Material provided:
>>>

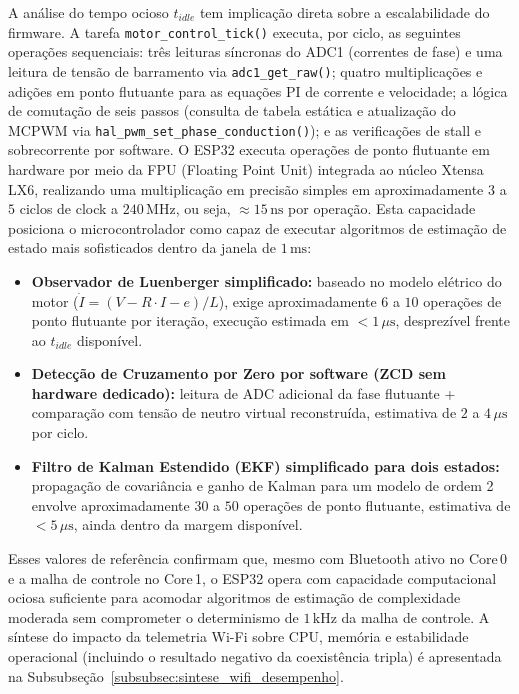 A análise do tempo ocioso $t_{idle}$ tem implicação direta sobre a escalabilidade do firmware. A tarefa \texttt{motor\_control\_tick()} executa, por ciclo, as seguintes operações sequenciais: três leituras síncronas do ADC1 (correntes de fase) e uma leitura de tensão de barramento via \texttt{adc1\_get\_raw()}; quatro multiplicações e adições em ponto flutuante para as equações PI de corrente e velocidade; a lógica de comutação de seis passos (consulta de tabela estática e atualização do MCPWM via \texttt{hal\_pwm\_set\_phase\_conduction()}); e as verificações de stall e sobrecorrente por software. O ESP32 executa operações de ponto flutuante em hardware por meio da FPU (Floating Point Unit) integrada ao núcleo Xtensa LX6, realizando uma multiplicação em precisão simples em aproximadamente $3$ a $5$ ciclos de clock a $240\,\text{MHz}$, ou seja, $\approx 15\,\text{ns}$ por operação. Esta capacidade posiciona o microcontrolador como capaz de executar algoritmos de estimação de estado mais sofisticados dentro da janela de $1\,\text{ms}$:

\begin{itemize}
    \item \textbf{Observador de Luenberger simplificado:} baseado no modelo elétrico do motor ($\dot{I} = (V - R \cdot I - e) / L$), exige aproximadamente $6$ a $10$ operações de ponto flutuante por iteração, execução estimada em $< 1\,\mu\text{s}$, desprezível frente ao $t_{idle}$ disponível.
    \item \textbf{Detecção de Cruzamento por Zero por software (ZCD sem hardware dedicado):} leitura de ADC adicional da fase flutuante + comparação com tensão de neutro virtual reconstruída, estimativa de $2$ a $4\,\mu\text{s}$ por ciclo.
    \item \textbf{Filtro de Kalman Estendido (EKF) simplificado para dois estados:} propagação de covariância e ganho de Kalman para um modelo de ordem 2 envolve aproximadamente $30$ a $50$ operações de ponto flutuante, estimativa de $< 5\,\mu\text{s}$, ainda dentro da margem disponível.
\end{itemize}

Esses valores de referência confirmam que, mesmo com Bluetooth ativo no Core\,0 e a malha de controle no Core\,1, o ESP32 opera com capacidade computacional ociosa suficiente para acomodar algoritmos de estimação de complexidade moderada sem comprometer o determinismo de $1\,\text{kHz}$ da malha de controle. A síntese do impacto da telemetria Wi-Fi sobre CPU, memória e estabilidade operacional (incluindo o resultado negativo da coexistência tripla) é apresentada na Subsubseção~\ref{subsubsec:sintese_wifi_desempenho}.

<<<

What you should do: This task calls for the listing to be restated exactly, with images omitted.

Result for this task:
 A análise do tempo ocioso $t_{idle}$ tem implicação direta sobre a escalabilidade do firmware. A tarefa \texttt{motor\_control\_tick()} executa, por ciclo, as seguintes operações sequenciais: três leituras síncronas do ADC1 (correntes de fase) e uma leitura de tensão de barramento via \texttt{adc1\_get\_raw()}; quatro multiplicações e adições em ponto flutuante para as equações PI de corrente e velocidade; a lógica de comutação de seis passos (consulta de tabela estática e atualização do MCPWM via \texttt{hal\_pwm\_set\_phase\_conduction()}); e as verificações de stall e sobrecorrente por software. O ESP32 executa operações de ponto flutuante em hardware por meio da FPU (Floating Point Unit) integrada ao núcleo Xtensa LX6, realizando uma multiplicação em precisão simples em aproximadamente $3$ a $5$ ciclos de clock a $240\,\text{MHz}$, ou seja, $\approx 15\,\text{ns}$ por operação. Esta capacidade posiciona o microcontrolador como capaz de executar algoritmos de estimação de estado mais sofisticados dentro da janela de $1\,\text{ms}$:

\begin{itemize}
    \item \textbf{Observador de Luenberger simplificado:} baseado no modelo elétrico do motor ($\dot{I} = (V - R \cdot I - e) / L$), exige aproximadamente $6$ a $10$ operações de ponto flutuante por iteração, execução estimada em $< 1\,\mu\text{s}$, desprezível frente ao $t_{idle}$ disponível.
    \item \textbf{Detecção de Cruzamento por Zero por software (ZCD sem hardware dedicado):} leitura de ADC adicional da fase flutuante + comparação com tensão de neutro virtual reconstruída, estimativa de $2$ a $4\,\mu\text{s}$ por ciclo.
    \item \textbf{Filtro de Kalman Estendido (EKF) simplificado para dois estados:} propagação de covariância e ganho de Kalman para um modelo de ordem 2 envolve aproximadamente $30$ a $50$ operações de ponto flutuante, estimativa de $< 5\,\mu\text{s}$, ainda dentro da margem disponível.
\end{itemize}

Esses valores de referência confirmam que, mesmo com Bluetooth ativo no Core\,0 e a malha de controle no Core\,1, o ESP32 opera com capacidade computacional ociosa suficiente para acomodar algoritmos de estimação de complexidade moderada sem comprometer o determinismo de $1\,\text{kHz}$ da malha de controle. A síntese do impacto da telemetria Wi-Fi sobre CPU, memória e estabilidade operacional (incluindo o resultado negativo da coexistência tripla) é apresentada na Subsubseção~\ref{subsubsec:sintese_wifi_desempenho}.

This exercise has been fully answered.